__Exercise description__. Read through the entries below and copy each line where "size" turns up.

__Exercise input__.
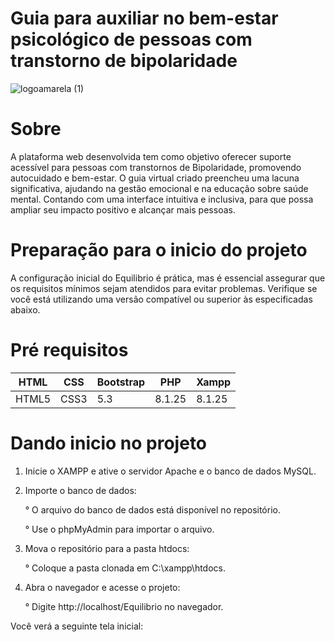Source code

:# Guia para auxiliar no bem-estar psicológico de pessoas com transtorno de bipolaridade
![logoamarela (1)](https://github.com/user-attachments/assets/513f72b8-27fc-4e5f-b854-f6976f5f52b3)

# Sobre
A plataforma web desenvolvida tem como objetivo oferecer suporte acessível para pessoas com transtornos de Bipolaridade, promovendo autocuidado e bem-estar. O guia virtual criado preencheu uma lacuna significativa, ajudando na gestão emocional e na educação sobre saúde mental. Contando com uma interface intuitiva e inclusiva, para que possa ampliar seu impacto positivo e alcançar mais pessoas.

# Preparação para o inicio do projeto
A configuração inicial do Equilibrio é prática, mas é essencial assegurar que os requisitos mínimos sejam atendidos para evitar problemas. Verifique se você está utilizando uma versão compatível ou superior às especificadas abaixo.

# Pré requisitos
| HTML     | CSS      | Bootstrap     | PHP      | Xampp     |
|---------------|---------------|---------------|---------------|---------------|
| HTML5  | CSS3  | 5.3  | 8.1.25	  |	8.1.25	  |

# Dando inicio no projeto
1. Inicie o XAMPP e ative o servidor Apache e o banco de dados MySQL.
2. Importe o banco de dados:
   
   ° O arquivo do banco de dados está disponível no repositório.
   
   ° Use o phpMyAdmin para importar o arquivo.
   
3. Mova o repositório para a pasta htdocs:
   
   ° Coloque a pasta clonada em C:\xampp\htdocs.
   
4. Abra o navegador e acesse o projeto:
   
   ° Digite http://localhost/Equilibrio no navegador.
   
Você verá a seguinte tela inicial:
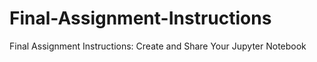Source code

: # Final-Assignment-Instructions
Final Assignment Instructions: Create and Share Your Jupyter Notebook
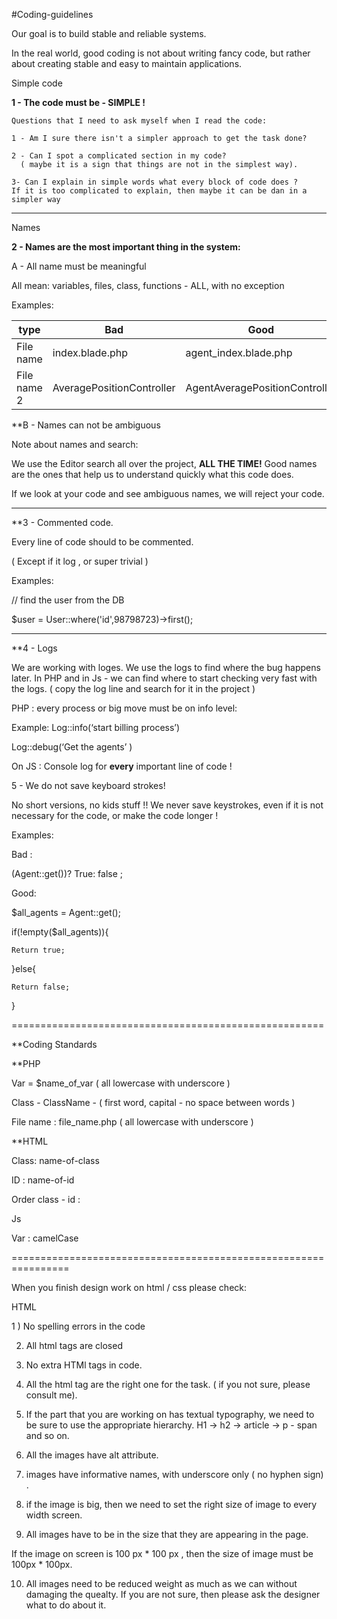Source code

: #Coding-guidelines

Our goal is to build stable and reliable systems. 

In the real world, good coding is not about writing fancy code, but rather about creating stable and easy to maintain applications.

Simple code 

**1 -   The code must be - SIMPLE !**

	Questions that I need to ask myself when I read the code: 

	1 - Am I sure there isn't a simpler approach to get the task done?

	2 - Can I spot a complicated section in my code?
      ( maybe it is a sign that things are not in the simplest way).

    3- Can I explain in simple words what every block of code does ? 
	If it is too complicated to explain, then maybe it can be dan in a simpler way 

--------------------------------------------------------------------

Names

**2 - Names are the most important thing in the system:**

A - All name must be meaningful 

All mean: variables, files, class, functions - ALL, with no exception


Examples: 

|  type | Bad  | Good  |
|---|---|---|
| File name  | index.blade.php  | agent_index.blade.php  |
|  File name 2 | AveragePositionController  | AgentAveragePositionController  |

**B -  Names can not be ambiguous


Note about names and search:

We use the Editor search all over the project, **ALL THE TIME!**
Good names are the ones that help us to understand quickly what this code does.

If we look at your code and see ambiguous names, we will reject your code.

--------------------------------------------------------------------------------------


**3 - Commented code. 

Every line of code should to be commented.  

( Except if it log , or super trivial )

Examples: 

// find the user from the DB

$user = User::where('id',98798723)->first(); 

------------------------------------------------------------------------

**4 - Logs 

We are working with loges. We use the logs to find where the bug happens later. In PHP and in Js  - we can find where to start checking very fast with the logs. ( copy the log line and search for it in the project )

PHP : every process or big move must be on info level: 

Example: 
Log::info(‘start billing process’) 

Log::debug(‘Get the agents’ )

On JS : 
Console log for **every** important line of code  !


5 - We do not save keyboard strokes!  

No short versions,  no kids stuff !!  We never save keystrokes, even if it is not necessary for the code, or make the code longer ! 

Examples: 

Bad : 

(Agent::get())? True: false ; 


Good: 

$all_agents = Agent::get();

if(!empty($all_agents)){

	Return true; 

}else{

	Return false; 
} 



 

======================================================

**Coding Standards

**PHP 

Var  = $name_of_var    ( all lowercase with underscore ) 

Class -   ClassName - ( first word, capital - no space between words )

File name :  file_name.php     ( all lowercase with underscore ) 



**HTML 

Class:      name-of-class  

ID :      name-of-id    

Order class - id :  <p  class=”some-class”  id=”some-id” > 


Js

Var : camelCase 


================================================================

When you finish design work on html / css  please check: 

HTML 

1 ) No spelling errors in the code


2) All html tags are closed 

3) No extra HTMl tags in code. 

4) All the html tag are the right one for the task. ( if you not sure, please consult me). 

5) If the part that you are working on has textual typography, we need to be sure to use the appropriate hierarchy. H1 -> h2 -> article -> p - span and so on. 

6) All the images have alt attribute. 

7) images have informative names, with underscore only ( no hyphen sign) .

8) if the image is big, then we need to set the right size of image to every width screen. 

9) All images have to be in the size that they are appearing in the page. 

If the image on screen is 100 px * 100 px  , then the size of image must be 100px * 100px. 

10) All images need to be reduced  weight as much as we can without damaging the quealty. If you are not sure, then please ask the designer what to do about it. 



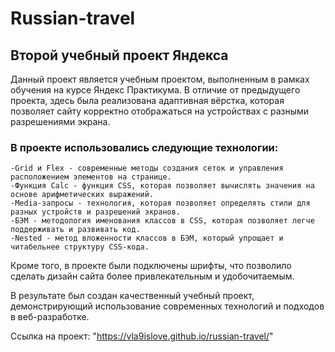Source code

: # Russian-travel

## Второй учебный проект Яндекса

Данный проект является учебным проектом, выполненным в рамках обучения на курсе Яндекс Практикума. В отличие от предыдущего проекта, здесь была реализована адаптивная вёрстка, которая позволяет сайту корректно отображаться на устройствах с разными разрешениями экрана.

### В проекте использовались следующие технологии:

    -Grid и Flex - современные методы создания сеток и управления расположением элементов на странице.
    -Функция Calc - функция CSS, которая позволяет вычислять значения на основе арифметических выражений.
    -Media-запросы - технология, которая позволяет определять стили для разных устройств и разрешений экранов.
    -БЭМ - методология именования классов в CSS, которая позволяет легче поддерживать и развивать код.
    -Nested - метод вложенности классов в БЭМ, который упрощает и читабельнее структуру CSS-кода.

Кроме того, в проекте были подключены шрифты, что позволило сделать дизайн сайта более привлекательным и удобочитаемым.

В результате был создан качественный учебный проект, демонстрирующий использование современных технологий и подходов в веб-разработке.

Ссылка на проект: "https://vla9islove.github.io/russian-travel/"
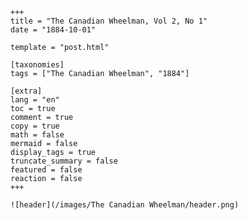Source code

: 
    +++
    title = "The Canadian Wheelman, Vol 2, No 1"
    date = "1884-10-01"

    template = "post.html"

    [taxonomies]
    tags = ["The Canadian Wheelman", "1884"]

    [extra]
    lang = "en"
    toc = true
    comment = true
    copy = true
    math = false
    mermaid = false
    display_tags = true
    truncate_summary = false
    featured = false
    reaction = false
    +++

    ![header](/images/The Canadian Wheelman/header.png)

    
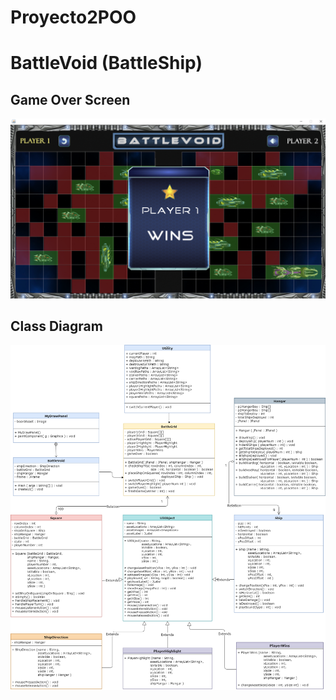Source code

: # Proyecto2POO
# BattleVoid (BattleShip)

## Game Over Screen
![GameOver](GameOver.png)

## Class Diagram
![ClassDiagram](ClassDiagram.png)

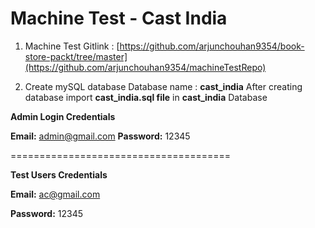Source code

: # Machine Test - Cast India

1. Machine Test Gitlink : [https://github.com/arjunchouhan9354/book-store-packt/tree/master](https://github.com/arjunchouhan9354/machineTestRepo)

2. Create mySQL database Database name : **cast_india**
 After creating database import **cast_india.sql file** in **cast_india** Database
 
**Admin Login Credentials**

  **Email:** admin@gmail.com
  **Password:** 12345
  
  ======================================
  
  **Test Users Credentials**
  
  **Email:** ac@gmail.com
  
  **Password:** 12345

__Response to this exercise__.
8) if the image is big, then we need to set the right size of image to every width screen. 
9) All images have to be in the size that they are appearing in the page. 
If the image on screen is 100 px * 100 px  , then the size of image must be 100px * 100px. 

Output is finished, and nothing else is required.